[Plain-text document sources]
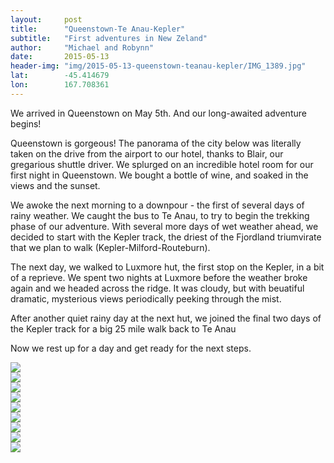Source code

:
 ```yaml
---
layout: 	post
title:  	"Queenstown-Te Anau-Kepler"
subtitle:   "First adventures in New Zeland"
author:     "Michael and Robynn"
date:   	2015-05-13
header-img: "img/2015-05-13-queenstown-teanau-kepler/IMG_1389.jpg"
lat: 		-45.414679
lon: 		167.708361
---
```


We arrived in Queenstown on May 5th.  And our long-awaited adventure begins!

Queenstown is gorgeous! The panorama of the city below was literally taken on the drive from the airport to our hotel, thanks to Blair, our gregarious shuttle driver. We splurged on an incredible hotel room for our first night in Queenstown. We bought a bottle of wine, and soaked in the views and the sunset.

We awoke the next morning to a downpour - the first of several days of rainy weather. We caught the bus to Te Anau, to try to begin the trekking phase of our adventure. With several more days of wet weather ahead, we decided to start with the Kepler track, the driest of the Fjordland triumvirate that we plan to walk (Kepler-Milford-Routeburn).

The next day, we walked to Luxmore hut, the first stop on the Kepler, in a bit of a reprieve. We spent two nights at Luxmore before the weather broke again and we headed across the ridge. It was cloudy, but with beuatiful dramatic, mysterious views periodically peeking through the mist.

After another quiet rainy day at the next hut, we joined the final two days of the Kepler track for a big 25 mile walk back to Te Anau

Now we rest up for a day and get ready for the next steps.

<div id="masonry-container" class="js-masonry" data-masonry-options='{ 
  "columnWidth": ".masonry-grid-sizer",
  "gutter": 5,
  "itemSelector": ".masonry-item",
  "percentPosition": true
  }'>
  <div class="masonry-grid-sizer"> </div>
   <div class="masonry-item full-width"> 
    <img src="{{ site.baseurl }}/img/2015-05-13-queenstown-teanau-kepler/IMG_1281.jpg" class="img-responsive">
  </div>
  <div class="masonry-item"> 
    <img src="{{ site.baseurl }}/img/2015-05-13-queenstown-teanau-kepler/IMG_1303.jpg" class="img-responsive">
  </div>
  <div class="masonry-item threequarters-width"> 
    <img src="{{ site.baseurl }}/img/2015-05-13-queenstown-teanau-kepler/IMG_1307.jpg" class="img-responsive">
  </div>
  <div class="masonry-item"> 
    <img src="{{ site.baseurl }}/img/2015-05-13-queenstown-teanau-kepler/IMG_1318.jpg" class="img-responsive">
  </div>
    <div class="masonry-item full-width"> 
    <img src="{{ site.baseurl }}/img/2015-05-13-queenstown-teanau-kepler/IMG_1343.jpg" class="img-responsive">
  </div>
  <div class="masonry-item half-width"> 
    <img src="{{ site.baseurl }}/img/2015-05-13-queenstown-teanau-kepler/IMG_1380.jpg" class="img-responsive">
  </div>
  <div class="masonry-item half-width"> 
    <img src="{{ site.baseurl }}/img/2015-05-13-queenstown-teanau-kepler/IMG_1389.jpg" class="img-responsive">
  </div>
  <div class="masonry-item full-width"> 
    <img src="{{ site.baseurl }}/img/2015-05-13-queenstown-teanau-kepler/IMG_1427.jpg" class="img-responsive">
  </div>
  <div class="masonry-item full-width"> 
    <img src="{{ site.baseurl }}/img/2015-05-13-queenstown-teanau-kepler/IMG_1490.jpg" class="img-responsive">
  </div>
</div>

__Task to carry out__. Copy out every entry above word for word; omit the images.

__Problem solution__.
Source code

:
 ```yaml
---
layout: 	post
title:  	"Queenstown-Te Anau-Kepler"
subtitle:   "First adventures in New Zeland"
author:     "Michael and Robynn"
date:   	2015-05-13
header-img: "img/2015-05-13-queenstown-teanau-kepler/IMG_1389.jpg"
lat: 		-45.414679
lon: 		167.708361
---
```


We arrived in Queenstown on May 5th.  And our long-awaited adventure begins!

Queenstown is gorgeous! The panorama of the city below was literally taken on the drive from the airport to our hotel, thanks to Blair, our gregarious shuttle driver. We splurged on an incredible hotel room for our first night in Queenstown. We bought a bottle of wine, and soaked in the views and the sunset.

We awoke the next morning to a downpour - the first of several days of rainy weather. We caught the bus to Te Anau, to try to begin the trekking phase of our adventure. With several more days of wet weather ahead, we decided to start with the Kepler track, the driest of the Fjordland triumvirate that we plan to walk (Kepler-Milford-Routeburn).

The next day, we walked to Luxmore hut, the first stop on the Kepler, in a bit of a reprieve. We spent two nights at Luxmore before the weather broke again and we headed across the ridge. It was cloudy, but with beuatiful dramatic, mysterious views periodically peeking through the mist.

After another quiet rainy day at the next hut, we joined the final two days of the Kepler track for a big 25 mile walk back to Te Anau

Now we rest up for a day and get ready for the next steps.

<div id="masonry-container" class="js-masonry" data-masonry-options='{ 
  "columnWidth": ".masonry-grid-sizer",
  "gutter": 5,
  "itemSelector": ".masonry-item",
  "percentPosition": true
  }'>
  <div class="masonry-grid-sizer"> </div>
   <div class="masonry-item full-width"> 
    <img src="{{ site.baseurl }}/img/2015-05-13-queenstown-teanau-kepler/IMG_1281.jpg" class="img-responsive">
  </div>
  <div class="masonry-item"> 
    <img src="{{ site.baseurl }}/img/2015-05-13-queenstown-teanau-kepler/IMG_1303.jpg" class="img-responsive">
  </div>
  <div class="masonry-item threequarters-width"> 
    <img src="{{ site.baseurl }}/img/2015-05-13-queenstown-teanau-kepler/IMG_1307.jpg" class="img-responsive">
  </div>
  <div class="masonry-item"> 
    <img src="{{ site.baseurl }}/img/2015-05-13-queenstown-teanau-kepler/IMG_1318.jpg" class="img-responsive">
  </div>
    <div class="masonry-item full-width"> 
    <img src="{{ site.baseurl }}/img/2015-05-13-queenstown-teanau-kepler/IMG_1343.jpg" class="img-responsive">
  </div>
  <div class="masonry-item half-width"> 
    <img src="{{ site.baseurl }}/img/2015-05-13-queenstown-teanau-kepler/IMG_1380.jpg" class="img-responsive">
  </div>
  <div class="masonry-item half-width"> 
    <img src="{{ site.baseurl }}/img/2015-05-13-queenstown-teanau-kepler/IMG_1389.jpg" class="img-responsive">
  </div>
  <div class="masonry-item full-width"> 
    <img src="{{ site.baseurl }}/img/2015-05-13-queenstown-teanau-kepler/IMG_1427.jpg" class="img-responsive">
  </div>
  <div class="masonry-item full-width"> 
    <img src="{{ site.baseurl }}/img/2015-05-13-queenstown-teanau-kepler/IMG_1490.jpg" class="img-responsive">
  </div>
</div>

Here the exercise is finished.